Madame [W] [X] veuve [A] occupe le bien dépendant de la succession.
Par acte introductif d’instance du 7 septembre 2022, Monsieur [U] [A], Monsieur [H] [A] et Monsieur [V] [A] ont fait assigner Madame [W] [X] devant le juge des contentieux de la protection près le tribunal judiciaire de Bordeaux statuant en référé à l’audience du 14 octobre 2022 aux fins de :
ojuger recevables et bien fondés en leurs demandes Messieurs [U] [A], [H] [A] et [V] [A]
ojuger que Madame [W] [X] est, depuis le 10 novembre 2021, occupante sans droit ni titre de l’immeuble dépendant entièrement de la succession de Monsieur [N] [A] et situé [Adresse 3]

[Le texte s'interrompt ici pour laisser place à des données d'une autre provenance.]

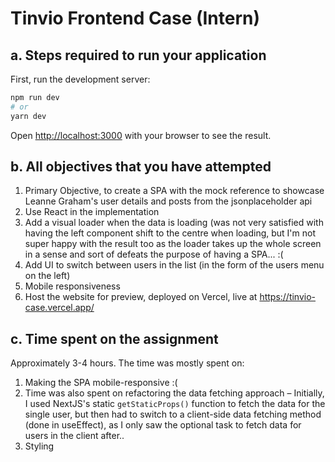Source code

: # Tinvio Frontend Case (Intern)

## a. Steps required to run your application

First, run the development server:

```bash
npm run dev
# or
yarn dev
```

Open [http://localhost:3000](http://localhost:3000) with your browser to see the result.

## b. All objectives that you have attempted

1. Primary Objective, to create a SPA with the mock reference to showcase Leanne Graham's user details and posts from the jsonplaceholder api
2. Use React in the implementation
3. Add a visual loader when the data is loading (was not very satisfied with having the left component shift to the centre when loading, but I'm not super happy with the result too as the loader takes up the whole screen in a sense and sort of defeats the purpose of having a SPA... :(
4. Add UI to switch between users in the list (in the form of the users menu on the left)
5. Mobile responsiveness
6. Host the website for preview, deployed on Vercel, live at https://tinvio-case.vercel.app/

## c. Time spent on the assignment

Approximately 3-4 hours. The time was mostly spent on:
1. Making the SPA mobile-responsive :(
2. Time was also spent on refactoring the data fetching approach – Initially, I used NextJS's static `getStaticProps()` function to fetch the data for the single user, but then had to switch to a client-side data fetching method (done in useEffect), as I only saw the optional task to fetch data for users in the client after..
3. Styling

oordonner la libération des lieux par Madame [W] [X] et la remise des clés
oordonner l’expulsion de Madame [W] [X] et de tout occupant de son chef avec, au besoin, l’assistance de la force publique
oassortir l’obligation de quitter les lieux d’une astreinte de 50€ par jour de retard à compter du prononcé de la décision à intervenir et ce jusqu’au jour de la complète libération des lieux et remise des clés
oordonner l’enlèvement et le dépôt des meubles appartenant en propre à Madame [W] [X] en un lieu approprié, aux frais, risques et périls de la défenderesse
ojuger que Madame [W] [X] est redevable à l’égard de l’indivision d’une indemnité d’occupation mensuelle équivalente à la valeur locative de l’immeuble situé [Adresse 3]
ocondamner Madame [W] [X] à verser aux requérants la somme de 1.500€ au titre des dispositions de l’article 700 du Code de procédure civile
ocondamner Madame [W] [X] aux entiers dépens d’instance
A la suite de l’audience du 14 octobre 2022, l’affaire a fait l’objet de plusieurs renvois pour permettre l’échange de pièces et conclusions écrites entre les parties représentées par des avocats.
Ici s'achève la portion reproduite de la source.